Response to “Inside the health promotion office”

Editor’s note: This letter was written in response to an anonymous editorial published last week titled “Inside the Health Promotion Office.

For the publisher:

We were disappointed that the Campus opening hours October 17 (online) / October 19 (print) The opinion piece “Inside the Health Promotion Office” included misinformation and omitted some of the key initiatives the office is engaged in to support our diverse student populations. We would like to underscore our commitment to quality care at University Health Service, clarify the variety of ways we collect and use data to drive our programming efforts, share the strategy behind our initiatives, and highlight some of the programs we offer. currently addressing the various target audiences we serve.

Overall quality of care

At University Health Service (UHS), we continually strive to serve our students in a way that aligns with our core values ​​- caring, respect and excellence. According to our Patient Satisfaction Survey, we are proud to say that approximately 90% of respondents were satisfied or very satisfied with the care they received. This has been consistent across our survey population for over a decade.

For students who have comments to share, we have has created many avenues to do this that are more effective than a Campus opening hours article. We encourage students to consider these options in the future:

  • On our Concerns and praise web page, students will find a feedback form to share their thoughts with us. This can be entered anonymously, or students can request a personal follow-up. Each entry is reviewed by the UHS management team twice a month.
  • If students have a concern that they are not comfortable discussing with their provider, they can contact our Patient advocate.
  • Students who are motivated to truly make a change “from the inside” are encouraged to join the UR Student Health Advisory Committee (URSHAC) or our Peer health advocate (PHA) internship program.

A data-driven approach to programming

As the author noted, the UHS Health Promotion Office (HPO) launched its annual assessment of the American College Health Association – National College Health Assessment (ACHA-NCHA) in February 2020 and received a response rate by 13.9%.

  • A comprehensive marketing plan has been used to promote the survey and included email, print and social media promotion, face-to-face outreach and incentive strategy.
  • This response rate was similar to that of the national cohort of 39,602 respondents who represented 14.1% of students surveyed at all participating institutions in the United States.

However, ACHA-NCHA is not one among many sources that the HPO uses to direct the development of services and programs.

  • Other surveys conducted over the past 18 months include the Coalition on Student Mental Health and Wellness Mental Wellness Survey, Distance Learning Survey, Wellness Survey graduate students and the Active Minds Mental Health Survey.
  • This quantitative data along with the qualitative feedback gathered through URSHAC, the PHA intern team and focus groups are all used to stimulate the development of the programs and services offered by the HPO.

Strategy and framework

The HPO is a small office responsible for health promotion programs for a large population. Therefore, we must be strategic in how we use our resources to have the greatest impact in meeting the varied needs of a diverse student body.
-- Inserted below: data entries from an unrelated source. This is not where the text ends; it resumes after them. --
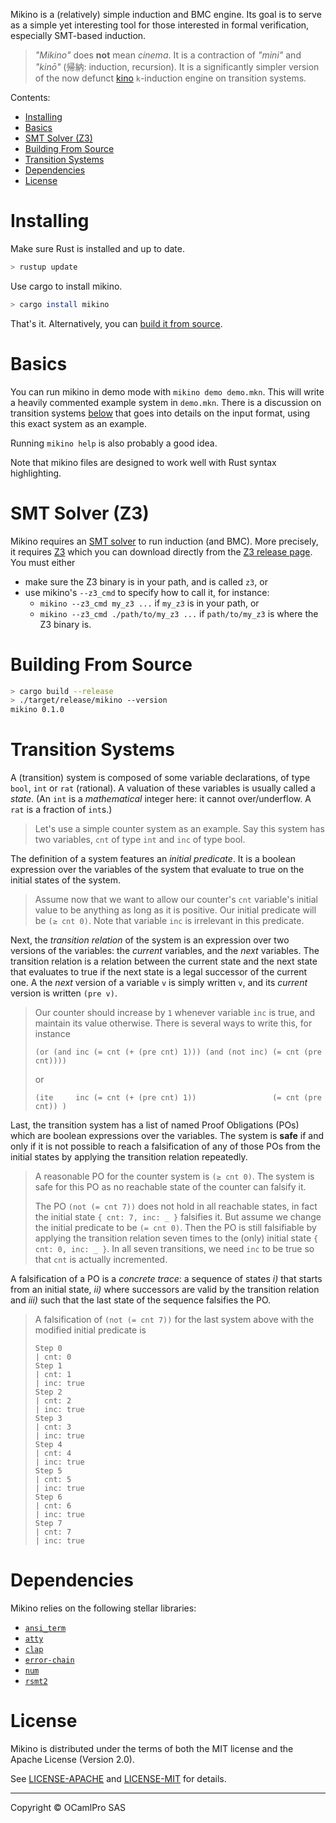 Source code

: Mikino is a (relatively) simple induction and BMC engine. Its goal is to serve as a simple yet
interesting tool for those interested in formal verification, especially SMT-based induction.

> *"Mikino"* does **not** mean *cinema*. It is a contraction of *"mini"* and *"kinō"* (帰納:
> induction, recursion). It is a significantly simpler version of the now defunct [kino]
> `k`-induction engine on transition systems.


Contents:
- [Installing](#installing)
- [Basics](#basics)
- [SMT Solver (Z3)](#smt-solver-z3)
- [Building From Source](#building-from-source)
- [Transition Systems](#transition-systems)
- [Dependencies](#dependencies)
- [License](#license)


# Installing

Make sure Rust is installed and up to date.

```bash
> rustup update
```

Use cargo to install mikino.

```bash
> cargo install mikino
```

That's it. Alternatively, you can [build it from source](#building-from-source).


# Basics

You can run mikino in demo mode with `mikino demo demo.mkn`. This will write a heavily commented
example system in `demo.mkn`. There is a discussion on transition systems
[below](#transition-systems) that goes into details on the input format, using this exact system as
an example.

Running `mikino help` is also probably a good idea.

Note that mikino files are designed to work well with Rust syntax highlighting.


# SMT Solver (Z3)

Mikino requires an [SMT solver] to run induction (and BMC). More precisely, it requires [Z3] which
you can download directly from the [Z3 release page]. You must either

- make sure the Z3 binary is in your path, and is called `z3`, or
- use mikino's `--z3_cmd` to specify how to call it, for instance:
    - `mikino --z3_cmd my_z3 ...` if `my_z3` is in your path, or
    - `mikino --z3_cmd ./path/to/my_z3 ...` if `path/to/my_z3` is where the Z3 binary is.


# Building From Source

```bash
> cargo build --release
> ./target/release/mikino --version
mikino 0.1.0
```


# Transition Systems

A (transition) system is composed of some variable declarations, of type `bool`, `int` or `rat`
(rational). A valuation of these variables is usually called a *state*. (An `int` is a
*mathematical* integer here: it cannot over/underflow. A `rat` is a fraction of `int`s.)

> Let's use a simple counter system as an example. Say this system has two variables, `cnt` of type
> `int` and `inc` of type bool.

The definition of a system features an *initial predicate*. It is a boolean expression over the variables of the system that evaluate to true on the initial states of the system.

> Assume now that we want to allow our counter's `cnt` variable's initial value to be anything as
> long as it is positive. Our initial predicate will be `(≥ cnt 0)`. Note that variable `inc` is
> irrelevant in this predicate.

Next, the *transition relation* of the system is an expression over two versions of the variables:
the *current* variables, and the *next* variables. The transition relation is a relation between the
current state and the next state that evaluates to true if the next state is a legal successor of
the current one. A the *next* version of a variable `v` is simply written `v`, and its *current*
version is written `(pre v)`.

> Our counter should increase by `1` whenever variable `inc` is true, and maintain its value
> otherwise. There is several ways to write this, for instance
>
> ```
> (or (and inc (= cnt (+ (pre cnt) 1))) (and (not inc) (= cnt (pre cnt))))
> ```
>
> or
>
> ```
> (ite     inc (= cnt (+ (pre cnt) 1))                 (= cnt (pre cnt)) )
> ```

Last, the transition system has a list of named Proof Obligations (POs) which are boolean
expressions over the variables. The system is **safe** if and only if it is not possible to reach a
falsification of any of those POs from the initial states by applying the transition relation
repeatedly.

> A reasonable PO for the counter system is `(≥ cnt 0)`. The system is safe for this PO as no
> reachable state of the counter can falsify it.
>
> The PO `(not (= cnt 7))` does not hold in all reachable states, in fact the initial state `{ cnt:
> 7, inc: _ }` falsifies it. But assume we change the initial predicate to be `(= cnt 0)`. Then the
> PO is still falsifiable by applying the transition relation seven times to the (only) initial
> state `{ cnt: 0, inc: _ }`. In all seven transitions, we need `inc` to be true so that `cnt` is
> actually incremented.

A falsification of a PO is a *concrete trace*: a sequence of states *i)* that starts from an initial
state, *ii)* where successors are valid by the transition relation and *iii)* such that the last
state of the sequence falsifies the PO.

> A falsification of `(not (= cnt 7))` for the last system above with the modified initial predicate
> is
>
> ```
> Step 0
> | cnt: 0
> Step 1
> | cnt: 1
> | inc: true
> Step 2
> | cnt: 2
> | inc: true
> Step 3
> | cnt: 3
> | inc: true
> Step 4
> | cnt: 4
> | inc: true
> Step 5
> | cnt: 5
> | inc: true
> Step 6
> | cnt: 6
> | inc: true
> Step 7
> | cnt: 7
> | inc: true
> ```


# Dependencies

Mikino relies on the following stellar libraries:

- [`ansi_term`](https://crates.io/crates/ansi_term)
- [`atty`](https://crates.io/crates/atty)
- [`clap`](https://crates.io/crates/clap)
- [`error-chain`](https://crates.io/crates/error-chain)
- [`num`](https://crates.io/crates/num)
- [`rsmt2`](https://crates.io/crates/rsmt2)


# License

Mikino is distributed under the terms of both the MIT license and the Apache License (Version 2.0).

See [LICENSE-APACHE][apache] and [LICENSE-MIT][mit] for details.

-------

Copyright © OCamlPro SAS

[SMT solver]: https://en.wikipedia.org/wiki/Satisfiability_modulo_theories
(SMT on wikipedia)
[Z3]: https://github.com/Z3Prover/z3/wiki
(Z3's wiki on github)
[Z3 release page]: https://github.com/Z3Prover/z3/releases
(Z3's release page on github)
[kino]: https://github.com/kino-mc/kino
(kino on github)
[apache]: https://github.com/AdrienChampion/mikino/blob/master/LICENSE-APACHE
(Apache 2.0 license on github)
[mit]: https://github.com/AdrienChampion/mikino/blob/master/LICENSE-MIT
(MIT license on github)

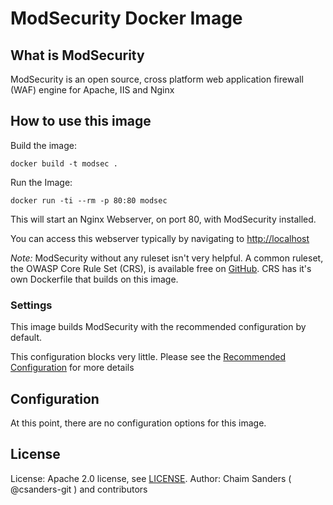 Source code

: # ModSecurity Docker Image

[hub]: https://hub.docker.com/r/owasp/modsecurity

## What is ModSecurity

ModSecurity is an open source,
cross platform
web application firewall (WAF) engine
for Apache, IIS and Nginx

## How to use this image

Build the image:

```
docker build -t modsec .
```

Run the Image:

```
docker run -ti --rm -p 80:80 modsec
```

This will start an Nginx Webserver,
on port 80,
with ModSecurity installed.

You can access this webserver typically by
navigating to [http://localhost](http://localhost)

*Note:* ModSecurity without any ruleset isn't very helpful.
A common ruleset,
the OWASP Core Rule Set (CRS),
is available free on [GitHub](https://github.com/SpiderLabs/owasp-modsecurity-crs/).
CRS has it's own Dockerfile that builds on this image.

### Settings

This image builds ModSecurity
with the recommended configuration by default.

This configuration blocks very little.
Please see the [Recommended Configuration](https://github.com/SpiderLabs/ModSecurity/blob/v2/master/modsecurity.conf-recommended)
for more details

## Configuration

At this point,
there are no configuration options
for this image.

## License

License: Apache 2.0 license, see [LICENSE](LICENSE).
Author: Chaim Sanders ( @csanders-git ) and contributors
  • Our strategy is guided by the ecological social model, which includes four levels that have an impact on well-being (individual, social, environmental, political). We focus our efforts on some targeted individual programs, as well as strategies that improve campus culture and change social norms.
  • Offering more programs at the individual level for each target audience, as the author suggests, will not have the greatest impact, nor is it achievable without unlimited resources.
  • We also recognize that we do not have the capacity to focus on all health topics for every population, which is why we support, promote and collaborate on programming with our campus partners such as the University Counseling Center, the Burgett Intercultural Center, Title IX Bureau, and International Services Bureau.
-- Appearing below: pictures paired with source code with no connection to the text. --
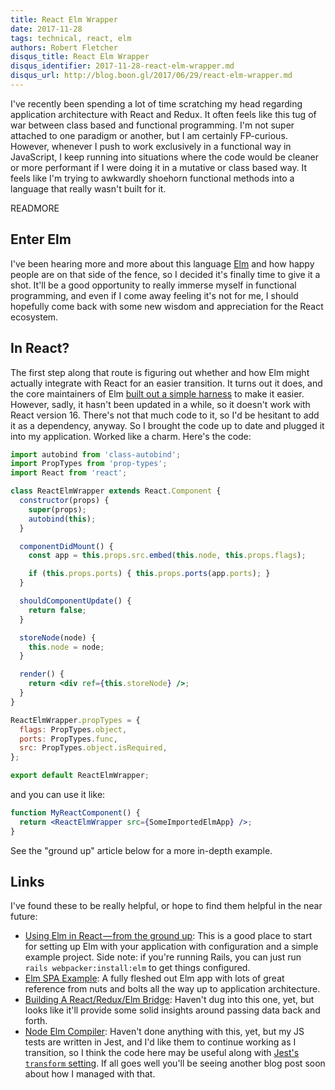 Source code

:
 ```yaml
---
title: React Elm Wrapper
date: 2017-11-28
tags: technical, react, elm
authors: Robert Fletcher
disqus_title: React Elm Wrapper
disqus_identifier: 2017-11-28-react-elm-wrapper.md
disqus_url: http://blog.boon.gl/2017/06/29/react-elm-wrapper.md
---
```


I've recently been spending a lot of time scratching my head regarding
application architecture with React and Redux. It often feels like this tug of
war between class based and functional programming. I'm not super attached to
one paradigm or another, but I am certainly FP-curious. However, whenever I
push to work exclusively in a functional way in JavaScript, I keep running into
situations where the code would be cleaner or more performant if I were doing
it in a mutative or class based way. It feels like I'm trying to awkwardly
shoehorn functional methods into a language that really wasn't built for it.

READMORE

## Enter Elm

I've been hearing more and more about this language [Elm][elm] and how happy
people are on that side of the fence, so I decided it's finally time to give it
a shot. It'll be a good opportunity to really immerse myself in functional
programming, and even if I come away feeling it's not for me, I should
hopefully come back with some new wisdom and appreciation for the React
ecosystem.

## In React?

The first step along that route is figuring out whether and how Elm might
actually integrate with React for an easier transition. It turns out it does,
and the core maintainers of Elm [built out a simple
harness][react-elm-components] to make it easier.  However, sadly, it hasn't
been updated in a while, so it doesn't work with React version 16. There's not
that much code to it, so I'd be hesitant to add it as a dependency, anyway. So
I brought the code up to date and plugged it into my application. Worked like a
charm. Here's the code:

```jsx
import autobind from 'class-autobind';
import PropTypes from 'prop-types';
import React from 'react';

class ReactElmWrapper extends React.Component {
  constructor(props) {
    super(props);
    autobind(this);
  }

  componentDidMount() {
    const app = this.props.src.embed(this.node, this.props.flags);

    if (this.props.ports) { this.props.ports(app.ports); }
  }

  shouldComponentUpdate() {
    return false;
  }

  storeNode(node) {
    this.node = node;
  }

  render() {
    return <div ref={this.storeNode} />;
  }
}

ReactElmWrapper.propTypes = {
  flags: PropTypes.object,
  ports: PropTypes.func,
  src: PropTypes.object.isRequired,
};

export default ReactElmWrapper;
```

and you can use it like:

```jsx
function MyReactComponent() {
  return <ReactElmWrapper src={SomeImportedElmApp} />;
}
```

See the "ground up" article below for a more in-depth example.

## Links

I've found these to be really helpful, or hope to find them helpful in the near
future:

- [Using Elm in React — from the ground up][ground-up]: This is a good place to
  start for setting up Elm with your application with configuration and a
  simple example project. Side note: if you're running Rails, you can just run
  `rails webpacker:install:elm` to get things configured.
- [Elm SPA Example][elm-spa-example]: A fully fleshed out Elm app with lots of
  great reference from nuts and bolts all the way up to application
  architecture.
- [Building A React/Redux/Elm Bridge][react-redux-elm-bridge]:
  Haven't dug into this one, yet, but looks like it'll provide some solid
  insights around passing data back and forth.
- [Node Elm Compiler][node-elm-compiler]: Haven't done anything with this, yet,
  but my JS tests are written in Jest, and I'd like them to continue working as
  I transition, so I think the code here may be useful along with [Jest's
  `transform` setting][transform]. If all goes well you'll be seeing another
  blog post soon about how I managed with that.


[react-redux-elm-bridge]: https://medium.com/javascript-inside/building-a-react-redux-elm-bridge-8f5b875a9b76
[elm-spa-example]: https://github.com/rtfeldman/elm-spa-example
[elm]: http://elm-lang.org/
[ground-up]: https://codeburst.io/using-elm-in-react-from-the-ground-up-e3866bb0369d
[node-elm-compiler]: https://github.com/rtfeldman/node-elm-compiler
[react-elm-components]: https://github.com/evancz/react-elm-components
[transform]: https://facebook.github.io/jest/docs/en/configuration.html#transform-object-string-string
Inclusive health promotion programs and services

If the author were to take a closer look at how the HPO supports our diverse student body, especially students with marginalized identities, he will note:

  • Previous programs such as Expiry (a meditation space created for LGBTQ + students), The inner work of racial justice Reading group and a diverse peer support staff from UR Connected. In addition, the Mindfulness for us The program mentioned by the author will continue to be offered to students from the BIPOC community in the coming semesters.
  • The addition of a working group on diversity, equity and inclusion for URSHAC. They will focus on many projects this year, including creating educational materials for transgender students and developing guidelines for providing gender-affirming care.
  • A full-time program coordinator who was hired for BHP earlier this year. One of its main areas of intervention is inclusive health. In this role, she will create targeted programming for Pride and Queer students of color, becoming certified as a Safe Space facilitator, and lead a mandatory one-year LGBTQ + training for all UHS clinical and administrative staff.
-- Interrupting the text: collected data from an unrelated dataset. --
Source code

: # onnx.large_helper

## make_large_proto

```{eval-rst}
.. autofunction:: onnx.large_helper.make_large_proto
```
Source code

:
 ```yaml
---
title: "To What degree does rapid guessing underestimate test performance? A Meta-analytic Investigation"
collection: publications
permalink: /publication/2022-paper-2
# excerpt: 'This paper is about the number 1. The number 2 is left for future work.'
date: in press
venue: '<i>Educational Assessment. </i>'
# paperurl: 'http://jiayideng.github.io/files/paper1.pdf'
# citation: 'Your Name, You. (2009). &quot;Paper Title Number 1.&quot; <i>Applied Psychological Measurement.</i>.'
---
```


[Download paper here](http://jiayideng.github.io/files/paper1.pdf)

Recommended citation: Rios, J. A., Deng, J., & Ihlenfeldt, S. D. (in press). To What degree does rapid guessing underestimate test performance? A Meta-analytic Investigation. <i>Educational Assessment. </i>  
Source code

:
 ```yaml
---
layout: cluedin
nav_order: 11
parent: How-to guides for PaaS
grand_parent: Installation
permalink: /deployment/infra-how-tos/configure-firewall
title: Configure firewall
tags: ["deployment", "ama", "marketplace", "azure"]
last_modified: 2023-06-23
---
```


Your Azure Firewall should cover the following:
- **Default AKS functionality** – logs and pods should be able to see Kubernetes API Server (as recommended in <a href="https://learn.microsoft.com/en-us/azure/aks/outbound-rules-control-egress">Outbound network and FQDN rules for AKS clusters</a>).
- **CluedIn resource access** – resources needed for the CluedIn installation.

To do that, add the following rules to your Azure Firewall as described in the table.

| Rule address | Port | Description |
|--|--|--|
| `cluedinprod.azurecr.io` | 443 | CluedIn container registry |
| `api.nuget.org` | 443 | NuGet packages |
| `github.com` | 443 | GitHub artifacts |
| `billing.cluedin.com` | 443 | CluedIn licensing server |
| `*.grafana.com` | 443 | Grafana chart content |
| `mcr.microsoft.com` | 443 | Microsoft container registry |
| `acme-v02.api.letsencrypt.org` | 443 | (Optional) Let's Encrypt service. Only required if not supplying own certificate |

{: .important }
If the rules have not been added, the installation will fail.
Collaboration and constructive feedback

As a member of an educational institution, it is important to encourage students to think critically about topics such as their health care, public health, and inclusive health promotion. We encourage students to participate in an open dialogue that uses constructive means to share their thoughts and opinions. We work hard to create a space where students feel welcome to share their unique perspectives and ideas directly with us. With collaboration, understanding, and grace, we can all work together to create health promotion programs that are truly always better.

Amy McDonald, MS, CHWP
The author is deputy director of health promotion at the University Health Service and a member of the UHS leadership team.

Ralph Manchester, MD
The writer is the Vice-rector and director of the university health service and professor of medicine.